Feel comfortable with:

  • Asking naive questions — they are the expert. Don’t assume. Let them explain.
  • Following up on their answers, and ask them to show you when they describe something.
  • Active listening (but without words). Try to keep your affirmations and noises to a minimum, especially if you’re recording.
  • Uncomfortable silence. If someone doesn’t have an answer right away, give them space to think.
  • Veering off your plan and following interesting threads. Your guide isn’t a checklist, it’s a way of being strategic about the questions you ask.
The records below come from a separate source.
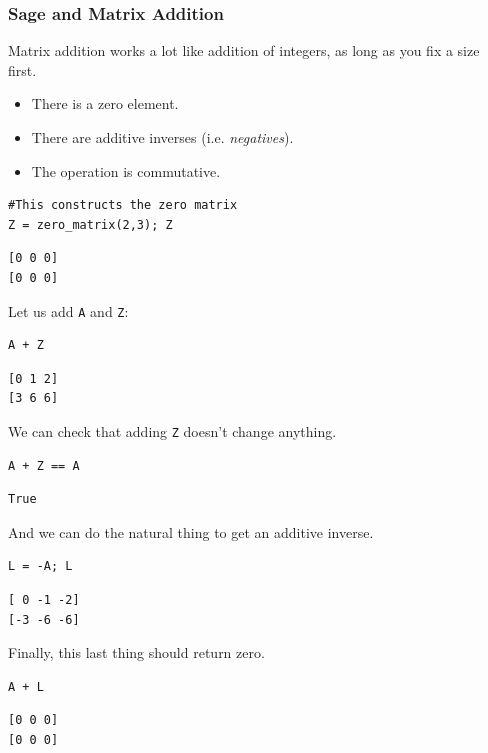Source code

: \documentclass[10pt,]{book}
\theoremstyle{plain}
\theoremstyle{definition}
\numberwithin{equation}{section}
\begin{document}
\subsubsection[Sage and Matrix Addition]{Sage and Matrix Addition}\label{subsubsection-17}
Matrix addition works a lot like addition of integers, as long as you fix
        a size first.%
\begin{itemize}
\item{}There is a zero element.\item{}There are additive inverses (i.e. \emph{negatives}).\item{}The operation is commutative.\end{itemize}
\begin{lstlisting}[style=sageinput]
#This constructs the zero matrix
Z = zero_matrix(2,3); Z
\end{lstlisting}
\begin{lstlisting}[style=sageoutput]
[0 0 0]
[0 0 0]
\end{lstlisting}
\par
Let us add \verb?A? and \verb?Z?:%
\begin{lstlisting}[style=sageinput]
A + Z
\end{lstlisting}
\begin{lstlisting}[style=sageoutput]
[0 1 2]
[3 6 6]
\end{lstlisting}
\par
We can check that adding \verb?Z? doesn't change anything.%
\begin{lstlisting}[style=sageinput]
A + Z == A
\end{lstlisting}
\begin{lstlisting}[style=sageoutput]
True
\end{lstlisting}
\par
And we can do the natural thing to get an additive inverse.%
\begin{lstlisting}[style=sageinput]
L = -A; L
\end{lstlisting}
\begin{lstlisting}[style=sageoutput]
[ 0 -1 -2]
[-3 -6 -6]
\end{lstlisting}
\par
Finally, this last thing should return zero.%
\begin{lstlisting}[style=sageinput]
A + L
\end{lstlisting}
\begin{lstlisting}[style=sageoutput]
[0 0 0]
[0 0 0]
\end{lstlisting}
\typeout{************************************************}
\typeout{************************************************}
\end{document}
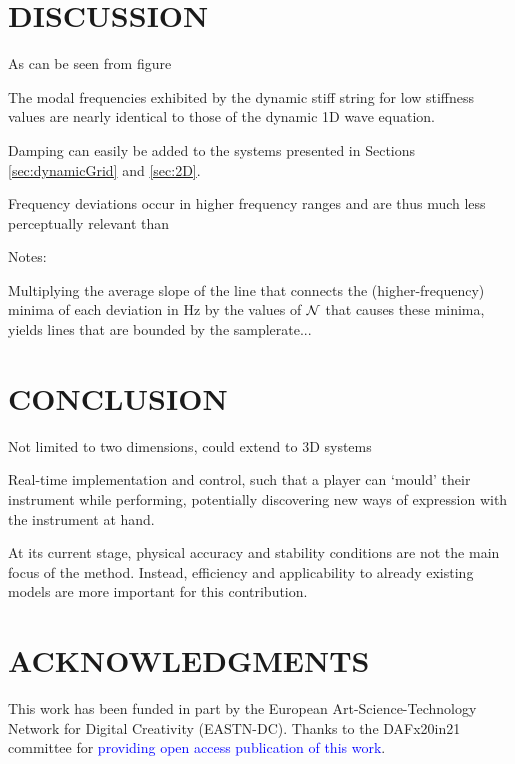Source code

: \documentclass[fleqn]{jaes}
\def\SWcomment[#1]{\textcolor{blue}{#1}}
\begin{document}
\section{DISCUSSION}\label{sec:discussion}
As can be seen from figure 

The modal frequencies exhibited by the dynamic stiff string for low stiffness values are nearly identical to those of the dynamic 1D wave equation.

Damping can easily be added to the systems presented in Sections \ref{sec:dynamicGrid} and \ref{sec:2D}.

Frequency deviations occur in higher frequency ranges and are thus much less perceptually relevant than 

Notes:

Multiplying the average slope of the line that connects the (higher-frequency) minima of each deviation in Hz by the values of $\mathcal{N}$ that causes these minima, yields lines that are bounded by the samplerate...



\section{CONCLUSION}\label{sec:conclusion}
Not limited to two dimensions, could extend to 3D systems

Real-time implementation and control, such that a player can `mould' their instrument while performing, potentially discovering new ways of expression with the instrument at hand.   

At its current stage, physical accuracy and stability conditions are not the main focus of the method. Instead, efficiency and applicability to already existing models are more important for this contribution.


\section{ACKNOWLEDGMENTS}
This  work  has  been  funded  in  part  by  the European Art-Science-Technology Network for Digital Creativity (EASTN-DC). Thanks to the DAFx20in21 committee for \SWcomment[providing open access publication of this work].




\appendix
\end{document}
Watch for these important details:

  • Body language
  • Work-arounds where someone has created their own system
  • Unintended uses of systems or objects
  • Mismatch between words and actions
  • Revealing motivations

How you show up and what you say shows a lot about your respect for the people you’re working with.

Before an interview:

  • Be in touch beforehand: let them know who’s coming, why, what you’ll be talking about, and for how long.
  • Send a reminder confirming time and location.
  • Be relaxed, and dress appropriately.
  • Be organized: prepare your equipment and questions ahead of time.
  • Be on time!

Assign roles in the field:

  • Session leader: asks most of the questions, follows the discussion guide, most actively responds to participant.
  • Notetaker / Timekeeper: makes notes in a notebook or paper on the session, makes sure session is on time.
  • Photographer / Videographer: takes pictures of the session, especially of the user, their objects and activities
  • Those not leading the session can ask questions, but they mostly listen quietly.

When you get started:

  • Get permission to record/take photos before you start doing so.
  • Spend time building rapport. Write that time into your discussion guide.

Don’t forget:

  • You’re here to work
  • Respect others time
  • Be thoughtful about privacy
  • YOU are running the session

After an interview, you should have a lot of new ideas in your head. Get them out as quickly as possible so you don’t forget.

Immediately after an interview, debrief with your team what you just experienced:

  • Share stories that stood out with each other. Take notes on these.
  • Capture small pieces of information (like quotes or stories) individually, so you can reference them later.
  • Keep your participants’ voices present, using their words.
  • Note what you found most surprising and interesting.
  • You should have a lot of notes! The more, the better. You’ll refer back later.

Debriefing does not mean making sense of your information…yet. Hold off on conclusions and solutions until you can synthesize your data together.


It can be hard to know when you should stop talking to people. The goal is not to be exhaustive, but to find inspiration that can inform you. You may need engage with people throughout the process. Consider:

  • Are you starting to see themes emerge? Can you draw some conclusions that lead you to new ideas?
  • Do you have time to talk to more people?
  • Are there more people you need to engage because of their connections, role, or perspectives?
  • Can you reengage people later?

Many times, you won’t know who to talk to. The process of finding your users is known as recruiting, and here are some techniques to consider.

Work with an organization: In a community or an issue area, you may develop a partnership with an organization to help with connections. Read more about developing partnerships here.

Participate in local activities: Volunteering, attending events, and participating in a community can be great ways to get to know people and build relationships.

Snowball recruitment: If you have one or two connections, ask them for introductions to others who may be willing and able to speak with you.

Cold-calling: Sometimes phone calls, visits, or emails can lead to connections and information that you can build on.

Intercepts (on the street): You can try to catch people on the street or in public and ask them to spend some time talking with you. You will likely be rejected more frequently than not — and that’s ok!

Getting an Intercept

On the street, make sure you introduce yourself, be casual, and get to the point quickly. Be brave, because you’re likely to be turned down. Intercepts are easier in pairs, and can be a great way to find out more about a behavior or activity.